C.J.
wow. i'm not really excited about the other responses. for one it's not just a phase to ride out. it's a combination of her not having the language skills to communicate effectively with you, plus the resulting frustration from not getting what she needs, which ultimately is a LOT of love. at that age, kids need to constantly have activities that help them bond with their family. without that, she's learning not to trust anyone, and will only get worse as she gets older.
(and I don't at all think that you're jealous of your husband for staying home, i think you just want things to click, and know your children are developing in a positive environment.)
i would suggest taping some episodes of super nanny, esp. ones showing older kids throwing tantrums and having your husband watch them. when he sees how bad the behavior will become if he doesn't give more love and attention now, maybe that will be incentive enough. he should also realize how much it will affect his wallet too when they become teens and demand everything because their emotional needs weren't met as they were developing.
you CANNOT spoil a child with too much love! (of course, you can with too many things.) her vomiting means she is THAT physically anxious about what she needs and it should be seen as serious. depending on HOW alone she is left regularly, children like this can be suffering from attachment disorder, and this can turn into horrible activities such as pyromania, and hurting others by age 4 or 5 and cutting themselves when they are in their teens (my partner wants me to say even worse possibilities, but i don't think things are that bad in your situation). it's situations like this that Attachment Parenting came out of. you can look at http://www.attachmentparenting.org/ideals.shtml if you like.
of course the 7 yr old can't be expected to play with her alone all day, but her dad should be coordinating activities where both can play together & he can give them each positive praise for playing well together. dad should be teaching the 7 yr old how to teach the 3 yr old. it will make the 7 yr old feel very accomplished when he gets praise from his dad and teach him responsibility, and will bolster his self-esteem tremendously. the 3 yr old will obviously benefit by having a brother as a role model instead of a sibling to be jealous of. and the dad will benefit because he will know he's doing a good job as a parent.

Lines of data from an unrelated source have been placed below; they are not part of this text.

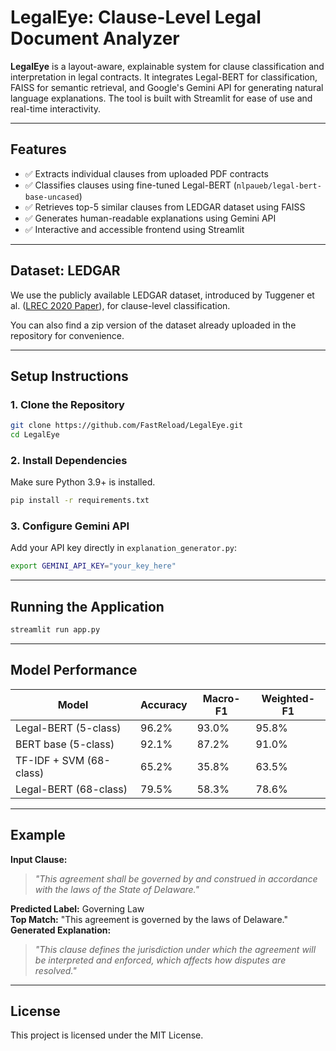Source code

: #  LegalEye: Clause-Level Legal Document Analyzer

**LegalEye** is a layout-aware, explainable system for clause classification and interpretation in legal contracts. It integrates Legal-BERT for classification, FAISS for semantic retrieval, and Google's Gemini API for generating natural language explanations. The tool is built with Streamlit for ease of use and real-time interactivity.

---

##  Features

- ✅ Extracts individual clauses from uploaded PDF contracts
- ✅ Classifies clauses using fine-tuned Legal-BERT (`nlpaueb/legal-bert-base-uncased`)
- ✅ Retrieves top-5 similar clauses from LEDGAR dataset using FAISS
- ✅ Generates human-readable explanations using Gemini API
- ✅ Interactive and accessible frontend using Streamlit

---

##  Dataset: LEDGAR

We use the publicly available LEDGAR dataset, introduced by Tuggener et al. ([LREC 2020 Paper](https://aclanthology.org/2020.lrec-1.155.pdf)), for clause-level classification.


You can also find a zip version of the dataset already uploaded in the repository for convenience.

---

##  Setup Instructions

### 1. Clone the Repository

```bash
git clone https://github.com/FastReload/LegalEye.git
cd LegalEye
```

### 2. Install Dependencies

Make sure Python 3.9+ is installed.

```bash
pip install -r requirements.txt
```

### 3. Configure Gemini API

Add your API key directly in `explanation_generator.py`:

```bash
export GEMINI_API_KEY="your_key_here"
```

---

##  Running the Application

```bash
streamlit run app.py
```

---

##  Model Performance

| Model                  | Accuracy | Macro-F1 | Weighted-F1 |
|------------------------|----------|----------|-------------|
| Legal-BERT (5-class)   | 96.2%    | 93.0%    | 95.8%       |
| BERT base (5-class)    | 92.1%    | 87.2%    | 91.0%       |
| TF-IDF + SVM (68-class)| 65.2%    | 35.8%    | 63.5%       |
| Legal-BERT (68-class)  | 79.5%    | 58.3%    | 78.6%       |

---

##  Example

**Input Clause:**

> _"This agreement shall be governed by and construed in accordance with the laws of the State of Delaware."_

**Predicted Label:** Governing Law  
**Top Match:** "This agreement is governed by the laws of Delaware."  
**Generated Explanation:**  
> _"This clause defines the jurisdiction under which the agreement will be interpreted and enforced, which affects how disputes are resolved."_

---

##  License

This project is licensed under the MIT License.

if the dad still won't change his behavior while you're away, you should make arrangements with a (consistent) friend or nanny to give the children the emotional attachment they need while you're gone.
and don't leave the 7 yr old out of any new positive attachment techniques either, just because he's doing fine. he probably has a different personality/temperament & may be able to mask his emotions more easily. i wish you all the best. peace!